And it’s not even about avoiding taxes. After all, the Bureau of Internal Revenue has long ruled that political contributions are tax-exempt, so long as they are properly declared and used for the intended purpose of funding a candidate’s campaign.

Of course, what Mar and his party could have done was to secure not only the donations of businessmen but also their signatures on the forms declaring their generosity. Then again, planning for such eventualities and doing the paperwork beforehand probably never occurred to Roxas and his party, which is headed by—no surprise there—the super-efficient outgoing Transportation Secretary Joseph Emilio Abaya.

You could argue that perhaps people shouldn’t be too hard on Roxas, who already lost in his two consecutive bids for high office in two straight presidential elections. But I still don’t understand how Duterte and everyone else who lost in the elections with Mar were able to comply with the law—unless Roxas and the LP are really having a lot of trouble declaring who gave how much and how all that moolah was spent.

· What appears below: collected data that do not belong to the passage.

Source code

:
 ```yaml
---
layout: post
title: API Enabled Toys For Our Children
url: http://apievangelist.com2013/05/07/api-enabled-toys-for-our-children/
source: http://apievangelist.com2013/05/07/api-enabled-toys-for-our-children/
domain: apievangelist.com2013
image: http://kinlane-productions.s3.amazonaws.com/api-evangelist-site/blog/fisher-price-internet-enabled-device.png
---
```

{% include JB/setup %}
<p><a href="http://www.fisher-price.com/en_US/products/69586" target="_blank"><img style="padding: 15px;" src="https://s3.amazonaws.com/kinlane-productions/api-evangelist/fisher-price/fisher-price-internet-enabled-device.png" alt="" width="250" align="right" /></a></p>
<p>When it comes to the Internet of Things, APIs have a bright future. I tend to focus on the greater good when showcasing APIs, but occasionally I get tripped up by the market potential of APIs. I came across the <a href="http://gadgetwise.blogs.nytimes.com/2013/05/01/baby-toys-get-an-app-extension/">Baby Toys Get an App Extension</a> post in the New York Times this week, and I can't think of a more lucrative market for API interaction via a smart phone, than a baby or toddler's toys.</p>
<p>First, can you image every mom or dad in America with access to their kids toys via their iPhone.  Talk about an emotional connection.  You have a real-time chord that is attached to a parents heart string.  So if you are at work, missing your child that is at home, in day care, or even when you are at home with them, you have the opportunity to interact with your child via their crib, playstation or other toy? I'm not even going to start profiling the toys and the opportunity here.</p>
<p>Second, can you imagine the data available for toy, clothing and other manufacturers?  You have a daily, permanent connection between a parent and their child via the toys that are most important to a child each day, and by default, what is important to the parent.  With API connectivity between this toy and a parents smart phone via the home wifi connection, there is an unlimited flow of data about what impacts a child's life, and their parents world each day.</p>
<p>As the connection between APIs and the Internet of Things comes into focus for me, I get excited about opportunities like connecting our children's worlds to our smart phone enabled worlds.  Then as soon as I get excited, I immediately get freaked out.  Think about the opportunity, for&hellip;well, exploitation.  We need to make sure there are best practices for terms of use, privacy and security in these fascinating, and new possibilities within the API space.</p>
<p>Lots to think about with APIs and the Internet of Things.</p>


But maybe it’s not just the legitimate contributions that Roxas and the LP are having problems with. As a friend told me, “you can’t really expect to include the government of the Republic of the Philippines in your list of campaign donors.”

* * *

Now it can be told: Senator Alan Peter Cayetano is not going to get the Senate presidency because his colleagues objected to how he was acting like the head of the chamber long before the voting.

The senators, I’m told, were told by Cayetano upon the resumption of sessions recently that the Taguig lawmaker was already handing out committee chairmanships. It’s like he had been appointed “Senate dictator” when he was

just one of the candidates for the top post, some senators grumbled.

And just where did Cayetano get his supposed authority to hand out committee chairmanships in the Senate? “This is what Duterte wants,” Cayetano reportedly told his colleagues.

Well, a bunch of senators decided that if Duterte really wanted Cayetano to be their leader and to distribute chairmanships, maybe he should tell them himself. So they went to Davao City and asked the president-elect.

The incoming president told the visiting senators that he gave Cayetano no such authority. And when they returned from Davao, they declared that they, almost to a man, were voting for PDP-Laban Senator Aquilino “Koko” Pimentel III as the next Senate president.

Of course, the Senate hasn’t actually voted in a new leadership yet, so Cayetano technically still has a chance of being elected. But the fact that no senator is disputing Pimentel’s prospective election speaks volumes about how Cayetano’s bid is now as dead as Ferdinand Marcos Sr., whose remains the Taguig senator doesn’t want interred in the Libingan ng Mga Bayani.

Duterte has time and again said that he wants Marcos buried in the cemetery. But he never demanded that the Senate elect Cayetano as its president.